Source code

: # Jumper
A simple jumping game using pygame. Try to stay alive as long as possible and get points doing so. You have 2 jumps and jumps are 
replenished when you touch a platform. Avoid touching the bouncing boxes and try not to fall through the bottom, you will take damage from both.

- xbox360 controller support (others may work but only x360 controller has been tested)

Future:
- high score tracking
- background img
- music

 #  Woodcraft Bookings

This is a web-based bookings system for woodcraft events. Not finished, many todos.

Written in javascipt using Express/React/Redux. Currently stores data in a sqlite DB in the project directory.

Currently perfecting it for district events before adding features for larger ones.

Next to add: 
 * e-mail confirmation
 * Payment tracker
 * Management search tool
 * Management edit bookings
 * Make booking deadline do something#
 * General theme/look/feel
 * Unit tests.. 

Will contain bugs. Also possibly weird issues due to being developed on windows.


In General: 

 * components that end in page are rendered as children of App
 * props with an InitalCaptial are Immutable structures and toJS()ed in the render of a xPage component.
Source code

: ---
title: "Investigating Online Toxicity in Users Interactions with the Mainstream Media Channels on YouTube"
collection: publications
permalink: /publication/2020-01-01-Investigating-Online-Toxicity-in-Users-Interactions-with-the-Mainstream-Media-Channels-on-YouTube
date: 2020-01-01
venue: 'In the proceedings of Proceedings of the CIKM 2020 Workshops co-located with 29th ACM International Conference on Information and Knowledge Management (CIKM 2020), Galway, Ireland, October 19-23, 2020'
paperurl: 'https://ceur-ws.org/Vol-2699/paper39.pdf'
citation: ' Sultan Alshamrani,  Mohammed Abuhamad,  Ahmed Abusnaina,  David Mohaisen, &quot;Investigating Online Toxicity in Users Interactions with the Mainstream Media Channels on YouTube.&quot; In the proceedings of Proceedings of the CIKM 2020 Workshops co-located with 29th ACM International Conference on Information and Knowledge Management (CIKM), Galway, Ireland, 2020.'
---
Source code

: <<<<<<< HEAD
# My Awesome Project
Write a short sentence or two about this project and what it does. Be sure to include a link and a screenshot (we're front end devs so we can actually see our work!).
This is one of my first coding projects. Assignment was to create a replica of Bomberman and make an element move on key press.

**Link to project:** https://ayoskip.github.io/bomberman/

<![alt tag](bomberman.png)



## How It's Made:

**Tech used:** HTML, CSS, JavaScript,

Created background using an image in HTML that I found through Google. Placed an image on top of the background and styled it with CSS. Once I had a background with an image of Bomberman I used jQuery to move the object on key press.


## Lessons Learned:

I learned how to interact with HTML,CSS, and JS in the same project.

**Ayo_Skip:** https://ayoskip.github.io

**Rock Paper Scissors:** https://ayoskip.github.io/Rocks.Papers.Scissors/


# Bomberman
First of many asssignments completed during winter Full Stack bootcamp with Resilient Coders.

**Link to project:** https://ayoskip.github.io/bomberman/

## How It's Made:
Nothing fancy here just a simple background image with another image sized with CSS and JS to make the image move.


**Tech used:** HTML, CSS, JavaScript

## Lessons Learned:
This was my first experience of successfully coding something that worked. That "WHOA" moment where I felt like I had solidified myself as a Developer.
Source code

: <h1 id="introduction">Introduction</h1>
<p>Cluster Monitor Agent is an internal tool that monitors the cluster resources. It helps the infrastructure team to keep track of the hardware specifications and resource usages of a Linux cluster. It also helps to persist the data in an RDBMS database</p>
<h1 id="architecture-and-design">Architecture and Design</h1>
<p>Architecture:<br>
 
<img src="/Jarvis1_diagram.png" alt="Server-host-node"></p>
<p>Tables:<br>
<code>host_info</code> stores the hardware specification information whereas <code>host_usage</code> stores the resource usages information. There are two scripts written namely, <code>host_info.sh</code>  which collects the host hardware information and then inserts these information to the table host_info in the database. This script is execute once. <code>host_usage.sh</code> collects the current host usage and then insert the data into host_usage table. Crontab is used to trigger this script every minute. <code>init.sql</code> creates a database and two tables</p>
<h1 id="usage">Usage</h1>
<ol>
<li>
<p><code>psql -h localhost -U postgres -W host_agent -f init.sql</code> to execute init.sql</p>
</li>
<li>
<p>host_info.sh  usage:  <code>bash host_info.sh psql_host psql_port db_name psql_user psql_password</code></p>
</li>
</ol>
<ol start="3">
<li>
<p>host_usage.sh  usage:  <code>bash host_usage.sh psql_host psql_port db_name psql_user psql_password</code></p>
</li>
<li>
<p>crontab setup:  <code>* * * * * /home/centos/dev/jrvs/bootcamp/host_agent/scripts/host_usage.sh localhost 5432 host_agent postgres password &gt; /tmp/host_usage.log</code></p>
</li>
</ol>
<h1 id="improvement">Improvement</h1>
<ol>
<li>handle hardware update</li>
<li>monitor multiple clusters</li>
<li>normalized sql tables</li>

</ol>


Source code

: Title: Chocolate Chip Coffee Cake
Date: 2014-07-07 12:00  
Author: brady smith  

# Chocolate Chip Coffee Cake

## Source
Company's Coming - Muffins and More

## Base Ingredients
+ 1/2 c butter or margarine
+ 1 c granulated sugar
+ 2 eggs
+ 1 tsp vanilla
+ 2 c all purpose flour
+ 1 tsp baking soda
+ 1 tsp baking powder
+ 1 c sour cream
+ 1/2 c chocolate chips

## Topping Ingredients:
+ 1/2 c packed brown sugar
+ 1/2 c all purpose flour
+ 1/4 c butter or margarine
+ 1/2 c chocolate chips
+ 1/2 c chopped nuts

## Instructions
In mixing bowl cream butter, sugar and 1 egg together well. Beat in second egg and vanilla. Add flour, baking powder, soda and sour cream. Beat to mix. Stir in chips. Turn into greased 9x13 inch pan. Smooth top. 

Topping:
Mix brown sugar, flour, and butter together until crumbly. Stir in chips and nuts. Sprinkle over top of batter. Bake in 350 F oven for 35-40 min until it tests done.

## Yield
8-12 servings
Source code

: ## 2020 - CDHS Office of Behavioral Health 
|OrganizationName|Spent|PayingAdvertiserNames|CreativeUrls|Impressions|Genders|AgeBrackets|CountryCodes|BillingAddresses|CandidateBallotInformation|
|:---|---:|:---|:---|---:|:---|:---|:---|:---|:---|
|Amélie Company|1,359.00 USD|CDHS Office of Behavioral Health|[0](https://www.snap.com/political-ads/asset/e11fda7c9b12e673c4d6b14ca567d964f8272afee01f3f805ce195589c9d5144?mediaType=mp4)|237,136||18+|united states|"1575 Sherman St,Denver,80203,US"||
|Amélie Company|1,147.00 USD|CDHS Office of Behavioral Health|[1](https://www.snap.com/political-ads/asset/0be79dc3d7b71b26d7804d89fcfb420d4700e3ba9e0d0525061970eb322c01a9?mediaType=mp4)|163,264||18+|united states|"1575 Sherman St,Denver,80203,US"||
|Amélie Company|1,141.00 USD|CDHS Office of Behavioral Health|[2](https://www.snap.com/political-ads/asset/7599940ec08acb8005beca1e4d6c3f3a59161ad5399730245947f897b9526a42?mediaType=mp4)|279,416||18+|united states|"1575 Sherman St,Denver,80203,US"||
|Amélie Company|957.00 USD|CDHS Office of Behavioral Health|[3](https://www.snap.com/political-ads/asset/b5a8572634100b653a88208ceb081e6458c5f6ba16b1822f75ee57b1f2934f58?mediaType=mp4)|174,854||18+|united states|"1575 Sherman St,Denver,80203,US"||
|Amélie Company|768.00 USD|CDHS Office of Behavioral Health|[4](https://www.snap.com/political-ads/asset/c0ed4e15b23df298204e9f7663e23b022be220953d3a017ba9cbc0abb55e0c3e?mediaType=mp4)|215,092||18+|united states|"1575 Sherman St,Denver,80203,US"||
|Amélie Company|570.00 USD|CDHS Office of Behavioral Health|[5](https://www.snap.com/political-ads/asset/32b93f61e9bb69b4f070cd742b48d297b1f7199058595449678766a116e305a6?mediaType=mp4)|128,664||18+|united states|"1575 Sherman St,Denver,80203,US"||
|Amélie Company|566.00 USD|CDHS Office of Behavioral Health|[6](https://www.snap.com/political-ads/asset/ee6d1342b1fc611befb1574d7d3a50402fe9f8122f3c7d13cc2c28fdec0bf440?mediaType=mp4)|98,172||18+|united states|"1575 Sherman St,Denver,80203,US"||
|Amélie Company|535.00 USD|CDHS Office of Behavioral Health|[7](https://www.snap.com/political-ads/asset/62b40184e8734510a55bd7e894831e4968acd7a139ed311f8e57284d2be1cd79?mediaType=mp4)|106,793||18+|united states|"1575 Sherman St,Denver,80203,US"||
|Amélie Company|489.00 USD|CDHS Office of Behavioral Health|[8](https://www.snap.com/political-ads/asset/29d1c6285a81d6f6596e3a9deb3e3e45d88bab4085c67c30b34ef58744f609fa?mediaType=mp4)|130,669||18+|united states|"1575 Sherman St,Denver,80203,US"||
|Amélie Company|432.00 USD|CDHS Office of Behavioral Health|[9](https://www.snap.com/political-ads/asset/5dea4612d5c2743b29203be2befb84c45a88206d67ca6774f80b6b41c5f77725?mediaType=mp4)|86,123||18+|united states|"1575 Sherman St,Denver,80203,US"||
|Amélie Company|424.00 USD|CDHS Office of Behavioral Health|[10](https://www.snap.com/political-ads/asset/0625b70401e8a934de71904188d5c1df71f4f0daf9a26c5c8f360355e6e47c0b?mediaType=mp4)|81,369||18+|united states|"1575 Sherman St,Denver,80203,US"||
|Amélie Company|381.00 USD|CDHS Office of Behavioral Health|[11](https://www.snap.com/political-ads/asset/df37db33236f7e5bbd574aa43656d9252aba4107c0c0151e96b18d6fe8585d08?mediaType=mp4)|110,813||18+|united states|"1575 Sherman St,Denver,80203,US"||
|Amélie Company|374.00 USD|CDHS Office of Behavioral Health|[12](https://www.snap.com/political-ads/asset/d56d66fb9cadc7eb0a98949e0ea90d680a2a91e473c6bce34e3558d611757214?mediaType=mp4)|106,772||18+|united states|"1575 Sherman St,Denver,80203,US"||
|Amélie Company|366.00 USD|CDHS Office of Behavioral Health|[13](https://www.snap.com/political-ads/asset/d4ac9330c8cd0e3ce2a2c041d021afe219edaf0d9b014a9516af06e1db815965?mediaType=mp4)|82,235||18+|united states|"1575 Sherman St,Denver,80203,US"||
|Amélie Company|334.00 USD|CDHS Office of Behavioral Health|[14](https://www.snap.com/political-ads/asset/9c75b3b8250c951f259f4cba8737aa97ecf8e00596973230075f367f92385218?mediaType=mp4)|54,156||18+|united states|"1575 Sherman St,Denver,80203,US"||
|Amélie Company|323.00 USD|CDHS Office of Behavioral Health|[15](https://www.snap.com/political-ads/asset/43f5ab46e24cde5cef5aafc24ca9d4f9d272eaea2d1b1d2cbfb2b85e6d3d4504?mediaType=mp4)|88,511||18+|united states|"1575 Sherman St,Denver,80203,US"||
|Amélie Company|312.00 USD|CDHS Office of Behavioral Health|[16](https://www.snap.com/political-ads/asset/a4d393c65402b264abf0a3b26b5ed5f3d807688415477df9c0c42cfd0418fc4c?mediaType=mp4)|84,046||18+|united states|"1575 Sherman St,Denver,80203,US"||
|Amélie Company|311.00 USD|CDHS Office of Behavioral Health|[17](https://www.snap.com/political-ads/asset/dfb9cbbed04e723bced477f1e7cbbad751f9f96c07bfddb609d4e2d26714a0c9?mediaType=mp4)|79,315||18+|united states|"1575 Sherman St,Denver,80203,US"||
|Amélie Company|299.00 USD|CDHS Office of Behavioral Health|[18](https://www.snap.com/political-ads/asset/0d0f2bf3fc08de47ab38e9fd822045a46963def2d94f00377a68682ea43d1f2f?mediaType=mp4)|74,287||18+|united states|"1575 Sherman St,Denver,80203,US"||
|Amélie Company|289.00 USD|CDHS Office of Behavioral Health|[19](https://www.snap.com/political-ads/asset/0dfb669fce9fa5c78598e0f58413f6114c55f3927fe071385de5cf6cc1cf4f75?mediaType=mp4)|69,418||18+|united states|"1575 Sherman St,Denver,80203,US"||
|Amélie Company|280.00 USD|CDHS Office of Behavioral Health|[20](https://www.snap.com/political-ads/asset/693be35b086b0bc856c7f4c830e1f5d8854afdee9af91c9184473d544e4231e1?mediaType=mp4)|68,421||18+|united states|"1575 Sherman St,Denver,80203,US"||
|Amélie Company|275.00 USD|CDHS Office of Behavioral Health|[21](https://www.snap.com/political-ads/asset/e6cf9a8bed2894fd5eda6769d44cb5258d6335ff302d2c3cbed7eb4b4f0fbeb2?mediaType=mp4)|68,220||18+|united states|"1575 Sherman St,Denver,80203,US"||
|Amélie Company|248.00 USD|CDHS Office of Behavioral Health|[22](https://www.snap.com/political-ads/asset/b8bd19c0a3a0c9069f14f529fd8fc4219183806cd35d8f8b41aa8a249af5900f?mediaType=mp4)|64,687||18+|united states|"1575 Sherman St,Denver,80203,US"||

....

Exercise aim => From the records above, copy each line that contains the word "Cake".

Answer for the task =>
: Title: Chocolate Chip Coffee Cake
# Chocolate Chip Coffee Cake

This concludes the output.